The mango cult (芒果崇拜 (芒果崇拜, Mángguǒ Chóngbài)) was the veneration or worship of mangoes in Mainland China during the Cultural Revolution period. On August 5, 1968, Mao Zedong gave a box of Sindhri mangoes, given to him by the Pakistani Foreign Minister Mian Arshad Hussain, to the Worker-Peasant Mao Zedong Thought Propaganda Team stationed at Tsinghua University.

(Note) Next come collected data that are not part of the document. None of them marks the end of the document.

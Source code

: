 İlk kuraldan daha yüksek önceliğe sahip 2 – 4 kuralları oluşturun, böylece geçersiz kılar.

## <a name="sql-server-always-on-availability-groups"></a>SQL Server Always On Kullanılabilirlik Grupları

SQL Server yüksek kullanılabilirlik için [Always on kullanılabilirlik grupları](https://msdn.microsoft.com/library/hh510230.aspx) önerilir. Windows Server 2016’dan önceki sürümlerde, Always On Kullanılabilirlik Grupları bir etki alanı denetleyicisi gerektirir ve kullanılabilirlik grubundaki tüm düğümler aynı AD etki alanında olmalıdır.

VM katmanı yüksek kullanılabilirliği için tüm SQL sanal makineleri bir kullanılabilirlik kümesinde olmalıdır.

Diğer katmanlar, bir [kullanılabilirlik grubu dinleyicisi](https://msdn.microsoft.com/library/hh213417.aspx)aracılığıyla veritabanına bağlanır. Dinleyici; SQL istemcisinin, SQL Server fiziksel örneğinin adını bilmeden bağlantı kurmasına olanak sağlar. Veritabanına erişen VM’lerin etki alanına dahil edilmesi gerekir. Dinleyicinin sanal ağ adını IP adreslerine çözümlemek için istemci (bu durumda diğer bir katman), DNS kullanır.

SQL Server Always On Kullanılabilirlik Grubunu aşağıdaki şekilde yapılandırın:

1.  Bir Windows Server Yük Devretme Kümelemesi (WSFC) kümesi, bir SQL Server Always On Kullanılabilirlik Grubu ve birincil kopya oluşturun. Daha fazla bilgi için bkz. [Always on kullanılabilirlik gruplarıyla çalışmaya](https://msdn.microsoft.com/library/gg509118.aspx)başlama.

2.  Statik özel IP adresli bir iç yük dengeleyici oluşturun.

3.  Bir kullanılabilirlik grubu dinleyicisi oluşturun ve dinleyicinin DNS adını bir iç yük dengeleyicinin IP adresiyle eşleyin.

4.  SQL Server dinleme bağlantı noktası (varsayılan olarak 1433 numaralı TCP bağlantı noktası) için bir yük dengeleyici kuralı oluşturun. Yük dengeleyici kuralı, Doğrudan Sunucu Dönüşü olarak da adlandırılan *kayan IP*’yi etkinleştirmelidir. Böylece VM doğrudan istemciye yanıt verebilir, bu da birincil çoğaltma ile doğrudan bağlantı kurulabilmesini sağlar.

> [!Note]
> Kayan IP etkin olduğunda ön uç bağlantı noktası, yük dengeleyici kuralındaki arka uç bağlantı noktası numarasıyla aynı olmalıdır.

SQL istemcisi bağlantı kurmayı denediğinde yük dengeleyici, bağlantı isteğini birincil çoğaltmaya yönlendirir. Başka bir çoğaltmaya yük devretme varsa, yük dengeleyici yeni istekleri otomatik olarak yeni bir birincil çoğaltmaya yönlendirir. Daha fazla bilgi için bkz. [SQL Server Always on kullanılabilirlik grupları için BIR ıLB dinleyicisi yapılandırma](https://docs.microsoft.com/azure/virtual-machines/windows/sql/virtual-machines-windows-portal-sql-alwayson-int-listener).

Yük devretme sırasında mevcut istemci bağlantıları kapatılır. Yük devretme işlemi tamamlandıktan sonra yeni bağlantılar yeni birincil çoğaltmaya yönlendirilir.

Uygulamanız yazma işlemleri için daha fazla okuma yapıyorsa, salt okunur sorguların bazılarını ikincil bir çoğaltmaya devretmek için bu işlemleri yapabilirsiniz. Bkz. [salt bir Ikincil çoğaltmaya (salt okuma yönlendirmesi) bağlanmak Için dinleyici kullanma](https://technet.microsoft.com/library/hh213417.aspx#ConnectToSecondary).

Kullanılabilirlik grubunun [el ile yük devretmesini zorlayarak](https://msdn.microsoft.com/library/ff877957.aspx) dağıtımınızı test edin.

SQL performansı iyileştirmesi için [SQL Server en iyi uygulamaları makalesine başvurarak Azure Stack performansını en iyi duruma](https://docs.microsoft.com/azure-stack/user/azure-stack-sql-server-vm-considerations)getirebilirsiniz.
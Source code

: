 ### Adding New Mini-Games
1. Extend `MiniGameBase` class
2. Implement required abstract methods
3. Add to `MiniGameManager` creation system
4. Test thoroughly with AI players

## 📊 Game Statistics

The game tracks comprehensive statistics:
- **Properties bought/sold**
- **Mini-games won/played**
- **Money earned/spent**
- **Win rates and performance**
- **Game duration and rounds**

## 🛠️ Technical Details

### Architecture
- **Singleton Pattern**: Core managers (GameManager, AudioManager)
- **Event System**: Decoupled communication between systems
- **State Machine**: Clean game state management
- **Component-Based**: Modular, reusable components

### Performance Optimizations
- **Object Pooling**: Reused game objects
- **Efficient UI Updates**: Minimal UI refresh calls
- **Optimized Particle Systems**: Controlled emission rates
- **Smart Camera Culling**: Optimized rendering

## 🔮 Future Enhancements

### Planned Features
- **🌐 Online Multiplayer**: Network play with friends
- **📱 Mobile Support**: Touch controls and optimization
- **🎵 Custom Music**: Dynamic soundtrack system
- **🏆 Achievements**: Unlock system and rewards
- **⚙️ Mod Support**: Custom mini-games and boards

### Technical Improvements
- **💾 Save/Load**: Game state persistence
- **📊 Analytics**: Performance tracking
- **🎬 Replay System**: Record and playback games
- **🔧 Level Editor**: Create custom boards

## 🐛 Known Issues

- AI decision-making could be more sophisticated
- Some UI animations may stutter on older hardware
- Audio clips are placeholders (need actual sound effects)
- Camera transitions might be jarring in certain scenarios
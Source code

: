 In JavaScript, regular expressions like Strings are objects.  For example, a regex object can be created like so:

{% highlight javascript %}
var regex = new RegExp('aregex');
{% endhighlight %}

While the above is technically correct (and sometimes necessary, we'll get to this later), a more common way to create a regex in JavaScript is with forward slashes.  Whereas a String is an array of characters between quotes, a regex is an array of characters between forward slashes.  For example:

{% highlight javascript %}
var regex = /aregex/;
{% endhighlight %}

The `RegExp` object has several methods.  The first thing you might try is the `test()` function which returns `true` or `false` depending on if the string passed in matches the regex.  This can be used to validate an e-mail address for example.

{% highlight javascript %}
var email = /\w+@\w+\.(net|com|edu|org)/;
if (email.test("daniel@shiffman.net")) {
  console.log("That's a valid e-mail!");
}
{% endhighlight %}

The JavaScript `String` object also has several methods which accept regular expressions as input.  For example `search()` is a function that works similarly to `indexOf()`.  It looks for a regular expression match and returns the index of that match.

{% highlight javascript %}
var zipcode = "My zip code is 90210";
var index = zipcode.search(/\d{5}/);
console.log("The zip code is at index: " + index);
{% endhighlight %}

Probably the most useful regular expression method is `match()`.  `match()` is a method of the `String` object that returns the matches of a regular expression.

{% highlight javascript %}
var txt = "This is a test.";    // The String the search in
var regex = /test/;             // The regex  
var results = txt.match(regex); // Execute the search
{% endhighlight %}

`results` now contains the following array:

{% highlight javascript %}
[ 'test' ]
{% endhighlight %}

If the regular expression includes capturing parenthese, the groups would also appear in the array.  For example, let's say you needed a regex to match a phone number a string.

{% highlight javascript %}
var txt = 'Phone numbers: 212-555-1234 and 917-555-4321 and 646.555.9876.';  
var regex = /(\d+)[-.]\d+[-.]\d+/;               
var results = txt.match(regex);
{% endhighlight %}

After this, mangoes became a symbol of Mao's affection. Instead of being eaten, the mangoes were preserved in formaldehyde, or sealed in wax for veneration. Mao's gift of mangoes to the workers and the rise of the mango craze coincided with a turn in the Cultural Revolution, as the working class began to lead it.

== History ==
In May 1966, Mao Zedong launched the Cultural Revolution in China. One by-product of the Cultural Revolution was the formation of various pro-Mao student groups, known as Red Guards, across the country. Though they shared the Maoist ideology, the Red Guards often had violent inter-group rivalries.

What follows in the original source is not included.